* Task goal
Set down, exactly and in full, the line holding "-k_1 & k_1+k_2" and all the lines after it until the listing ends, and nothing else.

* Data extract
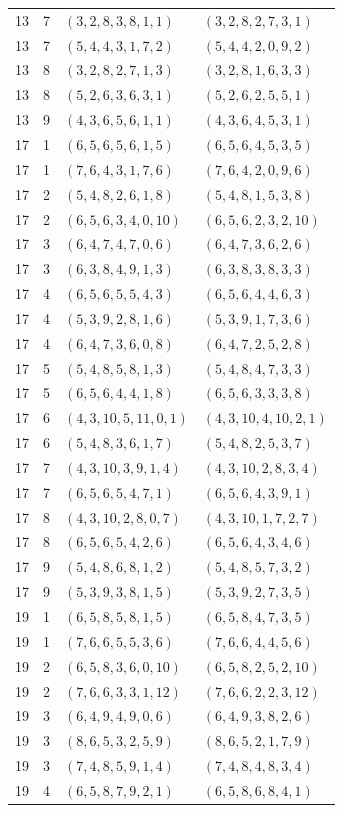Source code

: \documentclass[11pt,a4paper,oneside,openany]{book}
\theoremstyle{definition}
\numberwithin{equation}{chapter}
\begin{document}
\begin{longtable}{rrll}
13&7&$(3,2,8,3,8,1,1)$&$(3,2,8,2,7,3,1)$\\
13&7&$(5,4,4,3,1,7,2)$&$(5,4,4,2,0,9,2)$\\
13&8&$(3,2,8,2,7,1,3)$&$(3,2,8,1,6,3,3)$\\
13&8&$(5,2,6,3,6,3,1)$&$(5,2,6,2,5,5,1)$\\
13&9&$(4,3,6,5,6,1,1)$&$(4,3,6,4,5,3,1)$\\
17&1&$(6,5,6,5,6,1,5)$&$(6,5,6,4,5,3,5)$\\
17&1&$(7,6,4,3,1,7,6)$&$(7,6,4,2,0,9,6)$\\
17&2&$(5,4,8,2,6,1,8)$&$(5,4,8,1,5,3,8)$\\
17&2&$(6,5,6,3,4,0,10)$&$(6,5,6,2,3,2,10)$\\
17&3&$(6,4,7,4,7,0,6)$&$(6,4,7,3,6,2,6)$\\
17&3&$(6,3,8,4,9,1,3)$&$(6,3,8,3,8,3,3)$\\
17&4&$(6,5,6,5,5,4,3)$&$(6,5,6,4,4,6,3)$\\
17&4&$(5,3,9,2,8,1,6)$&$(5,3,9,1,7,3,6)$\\
17&4&$(6,4,7,3,6,0,8)$&$(6,4,7,2,5,2,8)$\\
17&5&$(5,4,8,5,8,1,3)$&$(5,4,8,4,7,3,3)$\\
17&5&$(6,5,6,4,4,1,8)$&$(6,5,6,3,3,3,8)$\\
17&6&$(4,3,10,5,11,0,1)$&$(4,3,10,4,10,2,1)$\\
17&6&$(5,4,8,3,6,1,7)$&$(5,4,8,2,5,3,7)$\\
17&7&$(4,3,10,3,9,1,4)$&$(4,3,10,2,8,3,4)$\\
17&7&$(6,5,6,5,4,7,1)$&$(6,5,6,4,3,9,1)$\\
17&8&$(4,3,10,2,8,0,7)$&$(4,3,10,1,7,2,7)$\\
17&8&$(6,5,6,5,4,2,6)$&$(6,5,6,4,3,4,6)$\\
17&9&$(5,4,8,6,8,1,2)$&$(5,4,8,5,7,3,2)$\\
17&9&$(5,3,9,3,8,1,5)$&$(5,3,9,2,7,3,5)$\\
19&1&$(6,5,8,5,8,1,5)$&$(6,5,8,4,7,3,5)$\\
19&1&$(7,6,6,5,5,3,6)$&$(7,6,6,4,4,5,6)$\\
19&2&$(6,5,8,3,6,0,10)$&$(6,5,8,2,5,2,10)$\\
19&2&$(7,6,6,3,3,1,12)$&$(7,6,6,2,2,3,12)$\\
19&3&$(6,4,9,4,9,0,6)$&$(6,4,9,3,8,2,6)$\\
19&3&$(8,6,5,3,2,5,9)$&$(8,6,5,2,1,7,9)$\\
19&3&$(7,4,8,5,9,1,4)$&$(7,4,8,4,8,3,4)$\\
19&4&$(6,5,8,7,9,2,1)$&$(6,5,8,6,8,4,1)$\\

\end{longtable}
\end{document}

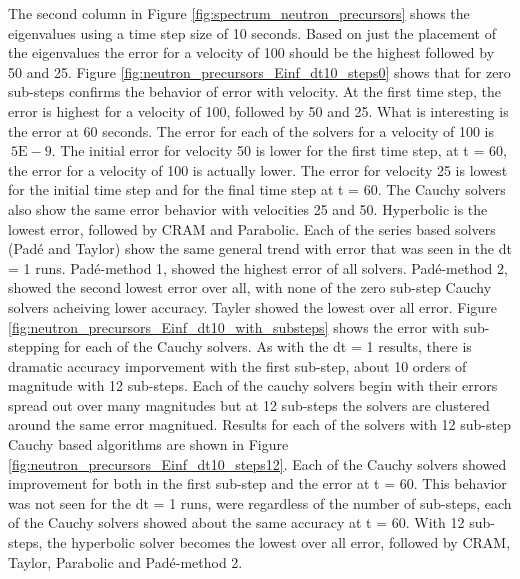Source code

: The second column in Figure \ref{fig:spectrum_neutron_precursors} shows the eigenvalues using a time step size of 10 seconds. Based on just the placement of the eigenvalues the error for a velocity of 100 should be the highest followed by 50 and 25. Figure \ref{fig:neutron_precursors_Einf_dt10_steps0} shows that for zero sub-steps confirms the behavior of error with velocity. At the first time step, the error is highest for a velocity of 100, followed by 50 and 25. What is interesting is the error at 60 seconds. The error for each of the solvers for a velocity of 100 is $~5\text{E}-9$. The initial error for velocity 50 is lower for the first time step, at t = 60, the error for a velocity of 100 is actually lower. The error for velocity 25 is lowest for the initial time step and for the final time step at t = 60. The Cauchy solvers also show the same error behavior with velocities 25 and 50. Hyperbolic is the lowest error, followed by CRAM and Parabolic. Each of the series based solvers (Pad\'e and Taylor) show the same general trend with error that was seen in the dt = 1 runs. Pad\'e-method 1, showed the highest error of all solvers. Pad\'e-method 2, showed the second lowest error over all, with none of the zero sub-step Cauchy solvers acheiving lower accuracy. Tayler showed the lowest over all error. Figure \ref{fig:neutron_precursors_Einf_dt10_with_substeps} shows the error with sub-stepping for each of the Cauchy solvers. As with the dt = 1 results, there is dramatic accuracy imporvement with the first sub-step, about 10 orders of magnitude with 12 sub-steps. Each of the cauchy solvers begin with their errors spread out over many magnitudes but at 12 sub-steps the solvers are clustered around the same error magnitued. Results for each of the solvers with 12 sub-step Cauchy based algorithms are shown in Figure \ref{fig:neutron_precursors_Einf_dt10_steps12}. Each of the Cauchy solvers showed improvement for both in the first sub-step and the error at t = 60. This behavior was not seen for the dt = 1 runs, were regardless of the number of sub-steps, each of the Cauchy solvers showed about the same accuracy at t = 60. With 12 sub-steps, the hyperbolic solver becomes the lowest over all error, followed by CRAM, Taylor, Parabolic and Pad\'e-method 2. 

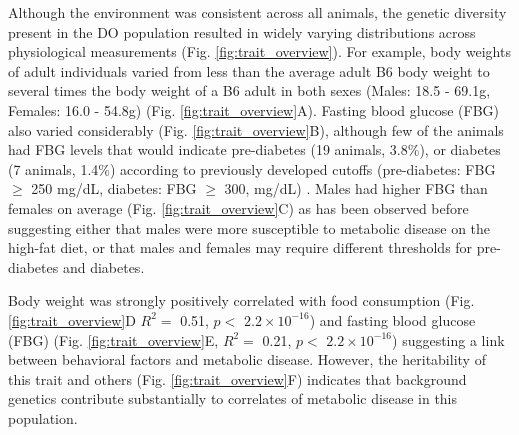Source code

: \documentclass[
]{article}
\begin{document}
Although the environment was consistent across all animals, the genetic
diversity present in the DO population resulted in widely varying
distributions across physiological measurements (Fig.
\ref{fig:trait_overview}). For example, body weights of adult
individuals varied from less than the average adult B6 body weight to
several times the body weight of a B6 adult in both sexes (Males: 18.5 -
69.1g, Females: 16.0 - 54.8g) (Fig. \ref{fig:trait_overview}A). Fasting
blood glucose (FBG) also varied considerably (Fig.
\ref{fig:trait_overview}B), although few of the animals had FBG levels
that would indicate pre-diabetes (19 animals, 3.8\%), or diabetes (7
animals, 1.4\%) according to previously developed cutoffs (pre-diabetes:
FBG \(\geq\) 250 mg/dL, diabetes: FBG \(\geq\) 300, mg/dL)
\cite{pmid17018838}. Males had higher FBG than females on average (Fig.
\ref{fig:trait_overview}C) as has been observed before suggesting either
that males were more susceptible to metabolic disease on the high-fat
diet, or that males and females may require different thresholds for
pre-diabetes and diabetes.

Body weight was strongly positively correlated with food consumption
(Fig. \ref{fig:trait_overview}D \(R^2 =\) 0.51, \(p<\)
\ensuremath{2.2\times 10^{-16}}) and fasting blood glucose (FBG) (Fig.
\ref{fig:trait_overview}E, \(R^2=\) 0.21, \(p <\)
\ensuremath{2.2\times 10^{-16}}) suggesting a link between behavioral
factors and metabolic disease. However, the heritability of this trait
and others (Fig. \ref{fig:trait_overview}F) indicates that background
genetics contribute substantially to correlates of metabolic disease in
this population.
\end{document}
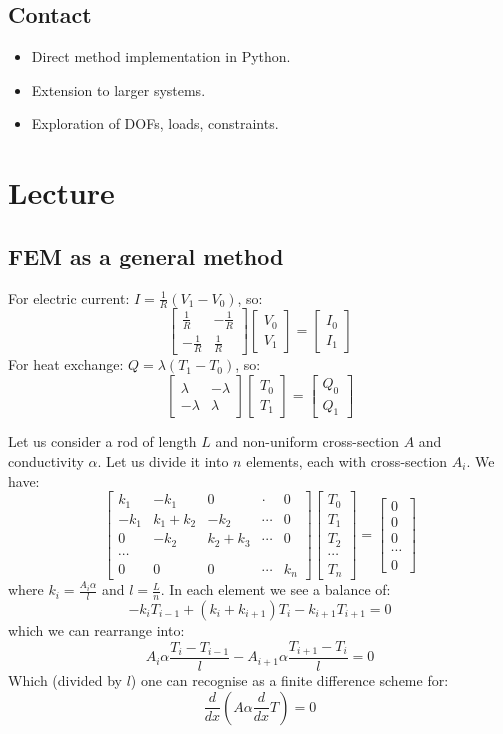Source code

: \documentclass{article}
\newcommand{\mat}[1]{\left[\begin{matrix}#1\end{matrix}\right]}
\newcommand{\vectwo}[2]{\left[\begin{matrix}#1\\#2\end{matrix}\right]}
\newcommand{\mattwo}[4]{\left[\begin{matrix}#1 & #3\\#2 & #4\end{matrix}\right]}
\begin{document}
\subsection*{Contact}

\begin{itemize}
    \item Direct method implementation in Python.
    \item Extension to larger systems.
    \item Exploration of DOFs, loads, constraints.
\end{itemize}



\section{Lecture}
\subsection{FEM as a general method}
For electric current: $I = \frac{1}{R}(V_1-V_0)$, so:
\[\mattwo{\frac{1}{R}}{-\frac{1}{R}}{-\frac{1}{R}}{\frac{1}{R}}\vectwo{V_0}{V_1}=\vectwo{I_0}{I_1}\]
For heat exchange: $Q = \lambda(T_1-T_0)$, so:
\[\mattwo{\lambda}{-\lambda}{-\lambda}{\lambda}\vectwo{T_0}{T_1}=\vectwo{Q_0}{Q_1}\]

Let us consider a rod of length $L$ and non-uniform cross-section $A$ and conductivity $\alpha$. Let us divide it into $n$ elements, each with cross-section $A_i$. We have:
\[\mat{k_1 & -k_1 & 0 & \cdot & 0\\
-k_1 & k_1+k_2 & -k_2 &  \cdots & 0\\
0 & -k_2 & k_2+k_3 & \cdots & 0\\
\cdots\\
0 & 0 & 0 & \cdots & k_n}\mat{T_0\\T_1\\T_2\\\cdots\\T_n} = \mat{0\\0\\0\\\cdots\\0}\]
where $k_i=\frac{A_i\alpha}{l}$ and $l=\frac{L}{n}$. In each element we see a balance of:
\[-k_iT_{i-1}+(k_i+k_{i+1})T_{i}-k_{i+1}T_{i+1} = 0\]
which we can rearrange into:
\[A_i\alpha\frac{T_{i}-T_{i-1}}{l}-A_{i+1}\alpha\frac{T_{i+1}-T_{i}}{l} = 0\]
Which (divided by $l$) one can recognise as a finite difference scheme for:
\[\frac{d}{dx}\left(A\alpha\frac{d}{dx}T\right)=0\]
\end{document}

* Response area
-k_1 & k_1+k_2 & -k_2 &  \cdots & 0\\
0 & -k_2 & k_2+k_3 & \cdots & 0\\
\cdots\\
0 & 0 & 0 & \cdots & k_n}\mat{T_0\\T_1\\T_2\\\cdots\\T_n} = \mat{0\\0\\0\\\cdots\\0}\]
where $k_i=\frac{A_i\alpha}{l}$ and $l=\frac{L}{n}$. In each element we see a balance of:
\[-k_iT_{i-1}+(k_i+k_{i+1})T_{i}-k_{i+1}T_{i+1} = 0\]
which we can rearrange into:
\[A_i\alpha\frac{T_{i}-T_{i-1}}{l}-A_{i+1}\alpha\frac{T_{i+1}-T_{i}}{l} = 0\]
Which (divided by $l$) one can recognise as a finite difference scheme for:
\[\frac{d}{dx}\left(A\alpha\frac{d}{dx}T\right)=0\]
\end{document}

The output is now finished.